--- Data for the task Enclosed Below ---
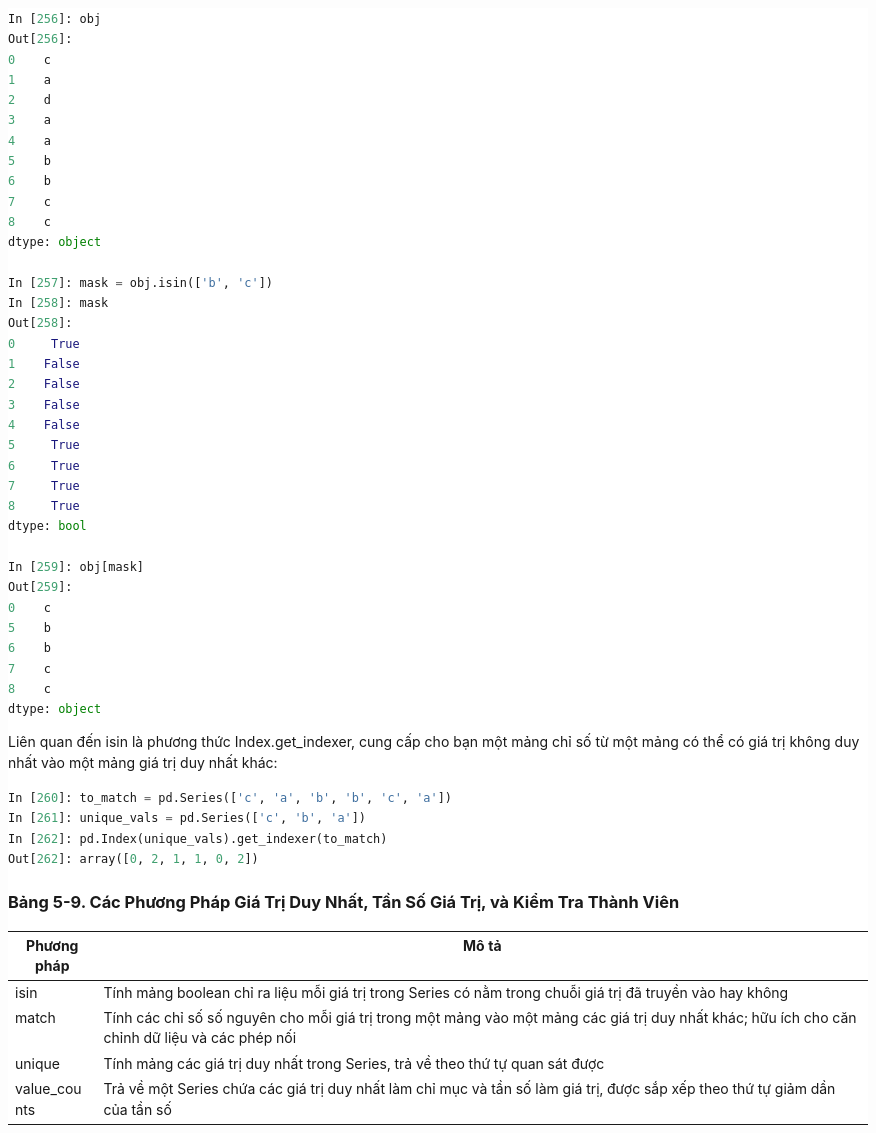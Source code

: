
 ```python
In [256]: obj
Out[256]:
0    c
1    a
2    d
3    a
4    a
5    b
6    b
7    c
8    c
dtype: object

In [257]: mask = obj.isin(['b', 'c'])
In [258]: mask
Out[258]:
0     True
1    False
2    False
3    False
4    False
5     True
6     True
7     True
8     True
dtype: bool

In [259]: obj[mask]
Out[259]:
0    c
5    b
6    b
7    c
8    c
dtype: object
```
Liên quan đến isin là phương thức Index.get_indexer, cung cấp cho bạn một mảng chỉ số từ một mảng có thể có giá trị không duy nhất vào một mảng giá trị duy nhất khác:

```python
In [260]: to_match = pd.Series(['c', 'a', 'b', 'b', 'c', 'a'])
In [261]: unique_vals = pd.Series(['c', 'b', 'a'])
In [262]: pd.Index(unique_vals).get_indexer(to_match)
Out[262]: array([0, 2, 1, 1, 0, 2])
```
### Bảng 5-9. Các Phương Pháp Giá Trị Duy Nhất, Tần Số Giá Trị, và Kiểm Tra Thành Viên

| Phương pháp      | Mô tả                                                                                           |
|------------------|-------------------------------------------------------------------------------------------------|
| isin             | Tính mảng boolean chỉ ra liệu mỗi giá trị trong Series có nằm trong chuỗi giá trị đã truyền vào hay không |
| match            | Tính các chỉ số số nguyên cho mỗi giá trị trong một mảng vào một mảng các giá trị duy nhất khác; hữu ích cho căn chỉnh dữ liệu và các phép nối |
| unique           | Tính mảng các giá trị duy nhất trong Series, trả về theo thứ tự quan sát được                    |
| value_counts     | Trả về một Series chứa các giá trị duy nhất làm chỉ mục và tần số làm giá trị, được sắp xếp theo thứ tự giảm dần của tần số |
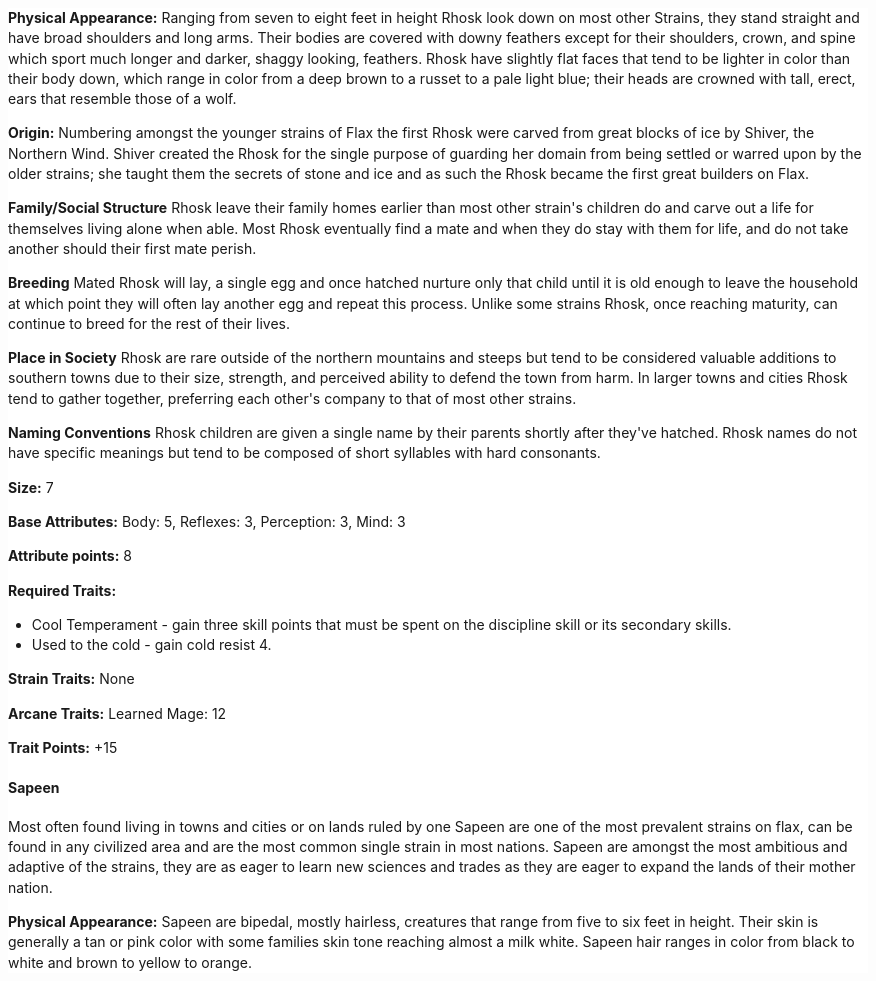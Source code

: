**Physical Appearance:** Ranging from seven to eight feet in height Rhosk look down on most other Strains, they stand straight and have broad shoulders and long arms. Their bodies are covered with downy feathers except for their shoulders, crown, and spine which sport much longer and darker, shaggy looking, feathers. Rhosk have slightly flat faces that tend to be lighter in color than their body down, which range in color from a deep brown to a russet to a pale light blue; their heads are crowned with tall, erect, ears that resemble those of a wolf.  

**Origin:** Numbering amongst the younger strains of Flax the first Rhosk were carved from great blocks of ice by Shiver, the Northern Wind. Shiver created the Rhosk for the single purpose of guarding her domain from being settled or warred upon by the older strains; she taught them the secrets of stone and ice and as such the Rhosk became the first great builders on Flax.

**Family/Social Structure** Rhosk leave their family homes earlier than most other strain's children do and carve out a life for themselves living alone when able. Most Rhosk eventually find a mate and when they do stay with them for life, and do not take another should their first mate perish.

**Breeding** Mated Rhosk will lay, a single egg and once hatched nurture only that child until it is old enough to leave the household at which point they will often lay another egg and repeat this process. Unlike some strains Rhosk, once reaching maturity, can continue to breed for the rest of their lives.

**Place in Society** Rhosk are rare outside of the northern mountains and steeps but tend to be considered valuable additions to southern towns due to their size, strength, and perceived ability to defend the town from harm. In larger towns and cities Rhosk tend to gather together, preferring each other's company to that of most other strains.

**Naming Conventions** Rhosk children are given a single name by their parents shortly after they've hatched. Rhosk names do not have specific meanings but tend to be composed of short syllables with hard consonants.

**Size:** 7

**Base Attributes:** Body: 5, Reflexes: 3, Perception: 3, Mind: 3

**Attribute points:** 8

**Required Traits:**
* Cool Temperament - gain three skill points that must be spent on the discipline skill or its secondary skills.
* Used to the cold - gain cold resist 4.

**Strain Traits:** None

**Arcane Traits:** Learned Mage: 12

**Trait Points:** +15

#### Sapeen
Most often found living in towns and cities or on lands ruled by one Sapeen are one of the most prevalent strains on flax, can be found in any civilized area and are the most common single strain in most nations. Sapeen are amongst the most ambitious and adaptive of the strains, they are as eager to learn new sciences and trades as they are eager to expand the lands of their mother nation.

**Physical Appearance:** Sapeen are bipedal, mostly hairless, creatures that range from five to six feet in height. Their skin is generally a tan or pink color with some families skin tone reaching almost a milk white. Sapeen hair ranges in color from black to white and brown to yellow to orange.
--- End of Enclosed Data for the task ---
Count each line above where the word "Tính" appears, and answer with nothing except that count.

**Output**
3